Segment Start: MATERIAL SHOWN
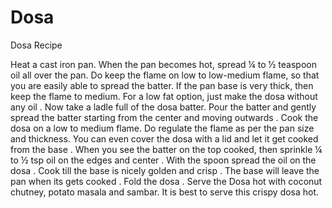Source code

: # Dosa

Dosa Recipe

Heat a cast iron pan. When the pan becomes hot, spread ¼ to ½ teaspoon oil all over the pan. Do keep the flame on low to low-medium flame, so that you are easily able to spread the batter. If the pan base is very thick, then keep the flame to medium. For a low fat option, just make the dosa without any oil . Now take a ladle full of the dosa batter. Pour the batter and gently spread the batter starting from the center and moving outwards .  Cook the dosa on a low to medium flame. Do regulate the flame as per the pan size and thickness. You can even cover the dosa with a lid and let it get cooked from the base . When you see the batter on the top cooked, then sprinkle ¼ to ½ tsp oil on the edges and center . With the spoon spread the oil on the dosa . Cook till the base is nicely golden and crisp . The base will leave the pan when its gets cooked . Fold the dosa . Serve the Dosa hot with coconut chutney, potato masala and sambar. It is best to serve this crispy dosa hot.

 

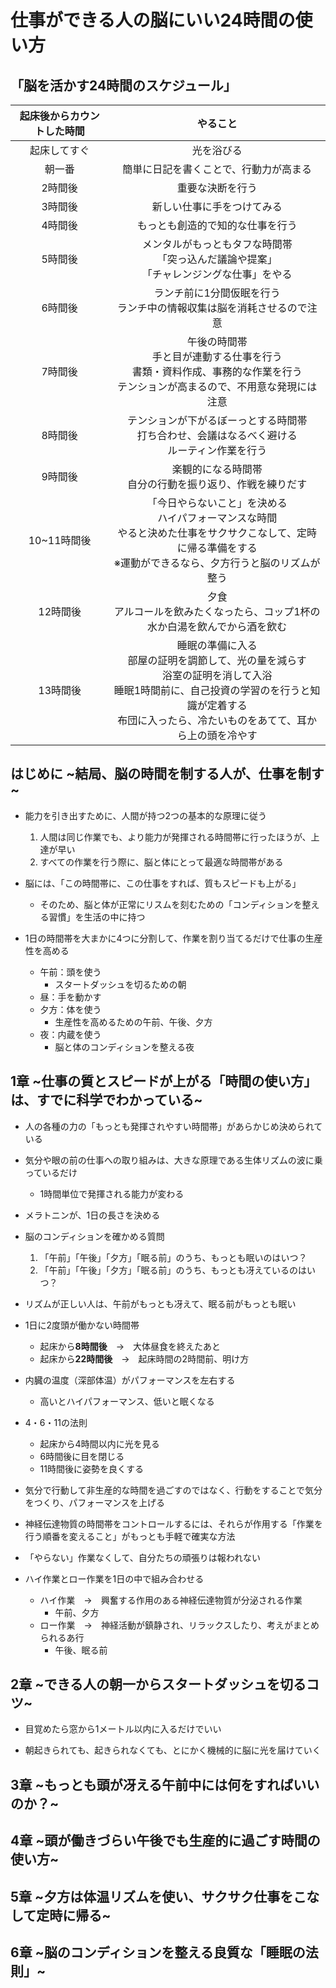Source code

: # 仕事ができる人の脳にいい24時間の使い方

## 「脳を活かす24時間のスケジュール」

|起床後からカウントした時間|やること|
|:---:|:---:|
|起床してすぐ|光を浴びる|
|朝一番|簡単に日記を書くことで、行動力が高まる|
|2時間後|重要な決断を行う|
|3時間後|新しい仕事に手をつけてみる|
|4時間後|もっとも創造的で知的な仕事を行う|
|5時間後|メンタルがもっともタフな時間帯<br>「突っ込んだ議論や提案」<br>「チャレンジングな仕事」をやる|
|6時間後|ランチ前に1分間仮眠を行う<br>ランチ中の情報収集は脳を消耗させるので注意|
|7時間後|午後の時間帯<br>手と目が連動する仕事を行う<br>書類・資料作成、事務的な作業を行う<br>テンションが高まるので、不用意な発現には注意|
|8時間後|テンションが下がるぼーっとする時間帯<br>打ち合わせ、会議はなるべく避ける<br>ルーティン作業を行う|
|9時間後|楽観的になる時間帯<br>自分の行動を振り返り、作戦を練りだす|
|10~11時間後|「今日やらないこと」を決める<br>ハイパフォーマンスな時間<br>やると決めた仕事をサクサクこなして、定時に帰る準備をする<br>※運動ができるなら、夕方行うと脳のリズムが整う|
|12時間後|夕食<br>アルコールを飲みたくなったら、コップ1杯の水か白湯を飲んでから酒を飲む|
|13時間後|睡眠の準備に入る<br>部屋の証明を調節して、光の量を減らす<br>浴室の証明を消して入浴<br>睡眠1時間前に、自己投資の学習のを行うと知識が定着する<br>布団に入ったら、冷たいものをあてて、耳から上の頭を冷やす|

## はじめに ~結局、脳の時間を制する人が、仕事を制す~

- 能力を引き出すために、人間が持つ2つの基本的な原理に従う
  1. 人間は同じ作業でも、より能力が発揮される時間帯に行ったほうが、上達が早い
  2. すべての作業を行う際に、脳と体にとって最適な時間帯がある

- 脳には、「この時間帯に、この仕事をすれば、質もスピードも上がる」
  - そのため、脳と体が正常にリスムを刻むための「コンディションを整える習慣」を生活の中に持つ

- 1日の時間帯を大まかに4つに分割して、作業を割り当てるだけで仕事の生産性を高める
  - 午前：頭を使う
    - スタートダッシュを切るための朝
  - 昼：手を動かす
  - 夕方：体を使う
    - 生産性を高めるための午前、午後、夕方
  - 夜：内蔵を使う
    - 脳と体のコンディションを整える夜

## 1章 ~仕事の質とスピードが上がる「時間の使い方」は、すでに科学でわかっている~

- 人の各種の力の「もっとも発揮されやすい時間帯」があらかじめ決められている

- 気分や眼の前の仕事への取り組みは、大きな原理である生体リズムの波に乗っているだけ
  - 1時間単位で発揮される能力が変わる

- メラトニンが、1日の長さを決める

- 脳のコンディションを確かめる質問
  1. 「午前」「午後」「夕方」「眠る前」のうち、もっとも眠いのはいつ？
  2. 「午前」「午後」「夕方」「眠る前」のうち、もっとも冴えているのはいつ？
- リズムが正しい人は、午前がもっとも冴えて、眠る前がもっとも眠い

- 1日に2度頭が働かない時間帯
  - 起床から**8時間後**　→　大体昼食を終えたあと
  - 起床から**22時間後**　→　起床時間の2時間前、明け方

- 内臓の温度（深部体温）がパフォーマンスを左右する
  - 高いとハイパフォーマンス、低いと眠くなる

- 4・6・11の法則
  - 起床から4時間以内に光を見る
  - 6時間後に目を閉じる
  - 11時間後に姿勢を良くする

- 気分で行動して非生産的な時間を過ごすのではなく、行動をすることで気分をつくり、パフォーマンスを上げる

- 神経伝達物質の時間帯をコントロールするには、それらが作用する「作業を行う順番を変えること」がもっとも手軽で確実な方法

- 「やらない」作業なくして、自分たちの頑張りは報われない

- ハイ作業とロー作業を1日の中で組み合わせる
  - ハイ作業　→　興奮する作用のある神経伝達物質が分泌される作業
    - 午前、夕方
  - ロー作業　→　神経活動が鎮静され、リラックスしたり、考えがまとめられるあ行
    - 午後、眠る前

## 2章 ~できる人の朝一からスタートダッシュを切るコツ~

- 目覚めたら窓から1メートル以内に入るだけでいい

- 朝起きられても、起きられなくても、とにかく機械的に脳に光を届けていく



## 3章 ~もっとも頭が冴える午前中には何をすればいいのか？~

## 4章 ~頭が働きづらい午後でも生産的に過ごす時間の使い方~

## 5章 ~夕方は体温リズムを使い、サクサク仕事をこなして定時に帰る~

## 6章 ~脳のコンディションを整える良質な「睡眠の法則」~
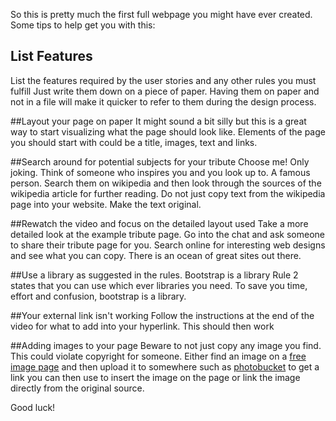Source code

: So this is pretty much the first full webpage you might have ever created. Some tips to help get you with this:

## List Features
List the features required by the user stories and any other rules you must fulfill
Just write them down on a piece of paper. Having them on paper and not in a file will make it quicker to refer to them during the design process.

##Layout your page on paper
It might sound a bit silly but this is a great way to start visualizing what the page should look like. Elements of the page you should start with could be a title, images, text and links.

##Search around for potential subjects for your tribute
Choose me! Only joking. Think of someone who inspires you and you look up to. A famous person. Search them on wikipedia and then look through the sources of the wikipedia article for further reading. Do not just copy text from the wikipedia page into your website. Make the text original.

##Rewatch the video and focus on the detailed layout used
Take a more detailed look at the example tribute page. Go into the chat and ask someone to share their tribute page for you. Search online for interesting web designs and see what you can copy. There is an ocean of great sites out there.

##Use a library as suggested in the rules. Bootstrap is a library
Rule 2 states that you can use which ever libraries you need. To save you time, effort and confusion, bootstrap is a library.

##Your external link isn't working
Follow the instructions at the end of the video for what to add into your hyperlink. This should then work

##Adding images to your page
Beware to not just copy any image you find. This could violate copyright for someone. Either find an image on a [free image page](http://www.freeimages.com) and then upload it to somewhere such as [photobucket](http://www.photobucket.com) to get a link you can then use to insert the image on the page or link the image directly from the original source.
  
Good luck!
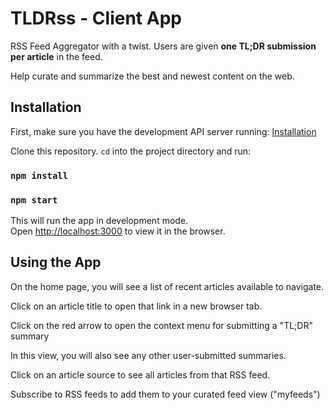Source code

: # TLDRss - Client App

RSS Feed Aggregator with a twist. Users are given __one TL;DR submission per article__ in the feed. 

Help curate and summarize the best and newest content on the web. 

## Installation

First, make sure you have the development API server running: [Installation](https://github.com/rdbishop19/TLDRss-api) 

Clone this repository. `cd` into the project directory and run:

### `npm install` 
### `npm start`

This will run the app in development mode.<br />
Open [http://localhost:3000](http://localhost:3000) to view it in the browser. 

## Using the App

On the home page, you will see a list of recent articles available to navigate. 

Click on an article title to open that link in a new browser tab. 

<!-- Click on the upvote arrow to curate the best articles for other users.  -->

Click on the red arrow to open the context menu for submitting a "TL;DR" summary 

In this view, you will also see any other user-submitted summaries. 

Click on an article source to see all articles from that RSS feed. 

Subscribe to RSS feeds to add them to your curated feed view ("myfeeds") 

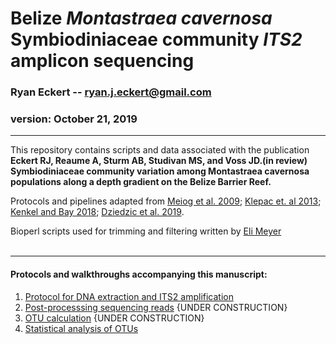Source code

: Belize *Montastraea cavernosa* Symbiodiniaceae community *ITS2* amplicon sequencing
==========================================

### Ryan Eckert -- <ryan.j.eckert@gmail.com>

### version: October 21, 2019

------------------------------------------------------------------------

This repository contains scripts and data associated with the
publication **Eckert RJ, Reaume A, Sturm AB, Studivan MS, and Voss
JD.(in review) Symbiodiniaceae community variation among Montastraea
cavernosa populations along a depth gradient on the Belize Barrier
Reef.**

Protocols and pipelines adapted from [Meiog et al.
2009](https://doi.org/10.1111/j.1755-0998.2008.02222.x); [Klepac et. al
2013](https://doi.org/10.3354/meps11369); [Kenkel and Bay
2018](https://doi.org/10.7717/peerj.6047); [Dziedzic et al.
2019](https://doi.org/https://doi.org/10.1111/mec.15081).

Bioperl scripts used for trimming and filtering written by [Eli
Meyer](https://github.com/Eli-Meyer/ASV_utilities) <br><br>

------------------------------------------------------------------------

#### Protocols and walkthroughs accompanying this manuscript:

1.  [Protocol for DNA extraction and ITS2
    amplification](https://ryaneckert.github.io/Belize_Mcav_Symbiodiniaceae_ITS2/lab_protocol)
2.  [Post-processsing sequencing
    reads](https://ryaneckert.github.io/Belize_Mcav_Symbiodiniaceae_ITS2/seq_processing)
    {UNDER CONSTRUCTION}
3.  [OTU
    calculation](https://ryaneckert.github.io/Belize_Mcav_Symbiodiniaceae_ITS2/otu_calculation)
    {UNDER CONSTRUCTION}
4.  [Statistical analysis of
    OTUs](https://ryaneckert.github.io/Belize_Mcav_Symbiodiniaceae_ITS2/stats)

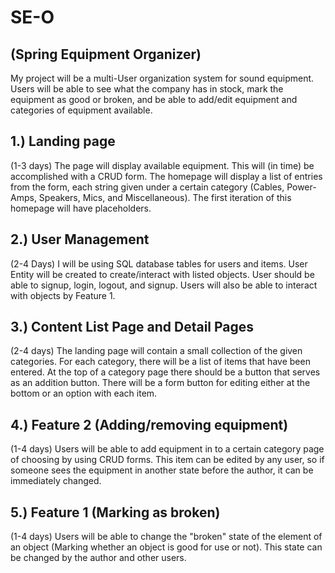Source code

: # SE-O

## (Spring Equipment Organizer)

My project will be a multi-User organization system for sound equipment. Users will be able to see what the company has in stock, mark the equipment as good or broken, and be able to add/edit equipment and categories of equipment available.

## 1.) Landing page
(1-3 days) The page will display available equipment. This will (in time) be accomplished with a CRUD form. The homepage will display a list of entries from the form, each string given under a certain category (Cables, Power-Amps, Speakers, Mics, and Miscellaneous). The first iteration of this homepage will have placeholders.

## 2.) User Management
(2-4 Days) I will be using SQL database tables for users and items. User Entity will be created to create/interact with listed objects. User should be able to signup, login, logout, and signup. Users will also be able to interact with objects by Feature 1.

## 3.) Content List Page and Detail Pages
(2-4 days) The landing page will contain a small collection of the given categories. For each category, there will be a list of items that have been entered. At the top of a category page there should be a button that serves as an addition button. There will be a form button for editing either at the bottom or an option with each item.

## 4.) Feature 2 (Adding/removing equipment)
(1-4 days) Users will be able to add equipment in to a certain category page of choosing by using CRUD forms. This item can be edited by any user, so if someone sees the equipment in another state before the author, it can be immediately changed.

## 5.) Feature 1 (Marking as broken)
(1-4 days) Users will be able to change the "broken" state of the element of an object (Marking whether an object is good for use or not). This state can be changed by the author and other users.
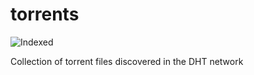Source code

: torrents 
========
![Indexed](https://img.shields.io/badge/indexed-23222-blue)

Collection of torrent files discovered in the DHT network
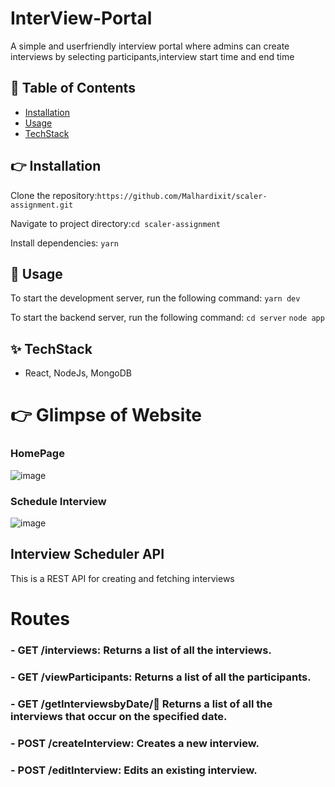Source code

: # InterView-Portal
A simple and userfriendly interview portal where admins can create interviews by selecting participants,interview start time and end time

## 📖 Table of Contents

- [Installation](#installation)
- [Usage](#usage)
- [TechStack](#tech)

## 👉 Installation
Clone the repository:`https://github.com/Malhardixit/scaler-assignment.git`

Navigate to project directory:`cd scaler-assignment`

Install dependencies: `yarn`



## 🤹‍ Usage
 To start the development server, run the following command:
`yarn dev`

To start the backend server, run the following command:
`cd server`
`node app`

## ✨ TechStack
- React, NodeJs, MongoDB




# 👉 Glimpse of Website

### HomePage
![image](https://user-images.githubusercontent.com/25477443/220917671-b802297d-10ab-4b0e-9cc4-a41d9366e016.png)

### Schedule Interview
![image](https://user-images.githubusercontent.com/25477443/220918377-1a5366b1-794d-42bb-8a44-576378bda2ee.png)



## Interview Scheduler API

This is a REST API for creating and fetching interviews

# Routes
### - GET /interviews: Returns a list of all the interviews.
### - GET /viewParticipants: Returns a list of all the participants.
### - GET /getInterviewsbyDate/:date: Returns a list of all the interviews that occur on the specified date.


### - POST /createInterview: Creates a new interview.
### - POST /editInterview: Edits an existing interview.




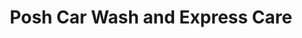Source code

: ---
title: "Posh Car Wash and Express Care"
url: /south-amboy/posh-car-wash-and-express-care/
shop: Autowerkstatt
---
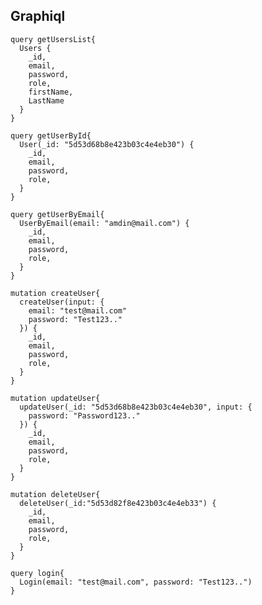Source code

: ## Graphiql

    query getUsersList{
      Users {
        _id,
        email,
        password,
        role,
        firstName,
        LastName
      }
    }

    query getUserById{
      User(_id: "5d53d68b8e423b03c4e4eb30") {
        _id,
        email,
        password,
        role,
      }
    }

    query getUserByEmail{
      UserByEmail(email: "amdin@mail.com") {
        _id,
        email,
        password,
        role,
      }
    }

    mutation createUser{
      createUser(input: {
        email: "test@mail.com"
        password: "Test123.."
      }) {
        _id,
        email,
        password,
        role,
      }
    }

    mutation updateUser{
      updateUser(_id: "5d53d68b8e423b03c4e4eb30", input: {
        password: "Password123.."
      }) {
        _id,
        email,
        password,
        role,
      }
    }

    mutation deleteUser{
      deleteUser(_id:"5d53d82f8e423b03c4e4eb33") {
        _id,
        email,
        password,
        role,
      }
    }

    query login{
      Login(email: "test@mail.com", password: "Test123..")
    }
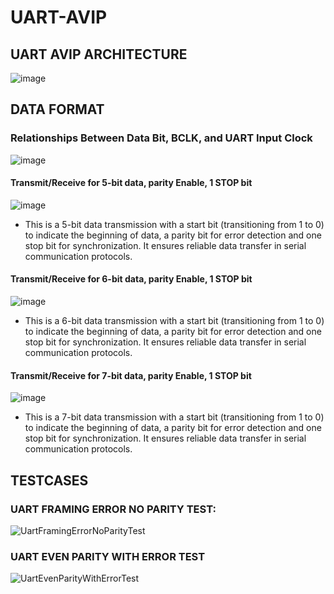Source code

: # UART-AVIP
## UART AVIP ARCHITECTURE
![image](https://github.com/user-attachments/assets/7a37a021-88ac-4cbf-a1aa-09490f3d0837)
## DATA FORMAT
### Relationships Between Data Bit, BCLK, and UART Input Clock
![image](https://github.com/user-attachments/assets/990c8768-5e1e-45a2-ad59-1b2fac04e0c7)

#### Transmit/Receive for 5-bit data, parity Enable, 1 STOP bit
![image](https://github.com/user-attachments/assets/a7de8322-91fb-4bad-aec5-432e1b99f659)

- This is a 5-bit data transmission with a  start bit  (transitioning from 1 to 0) to indicate the beginning of data, a parity bit for error detection and one stop bit for synchronization. It ensures reliable data transfer in serial communication protocols.

#### Transmit/Receive for 6-bit data, parity Enable, 1 STOP bit
![image](https://github.com/user-attachments/assets/073ff532-01d3-444a-81c2-45631dcad368)

- This is a 6-bit data transmission with a  start bit  (transitioning from 1 to 0) to indicate the beginning of data, a parity bit for error detection and one stop bit for synchronization. It ensures reliable data transfer in serial communication protocols.

#### Transmit/Receive for 7-bit data, parity Enable, 1 STOP bit
![image](https://github.com/user-attachments/assets/ae27f986-4478-474d-aa27-a3bd2729f5da)

- This is a 7-bit data transmission with a  start bit  (transitioning from 1 to 0) to indicate the beginning of data, a parity bit for error detection and one stop bit for synchronization. It ensures reliable data transfer in serial communication protocols.

## TESTCASES
### UART FRAMING ERROR NO PARITY TEST:
![UartFramingErrorNoParityTest](https://github.com/user-attachments/assets/370929bc-2709-44a6-9b83-62cd772edf59)

### UART EVEN PARITY WITH ERROR TEST
![UartEvenParityWithErrorTest](https://github.com/user-attachments/assets/1272fd9e-49c8-4007-a20a-24d5d54c218c)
Segment End: MATERIAL SHOWN
> **TO DO**
All lines with the string "library" must be copied from the data.

> **OUTPUT BELOW**
##Use a library as suggested in the rules. Bootstrap is a library
Rule 2 states that you can use which ever libraries you need. To save you time, effort and confusion, bootstrap is a library.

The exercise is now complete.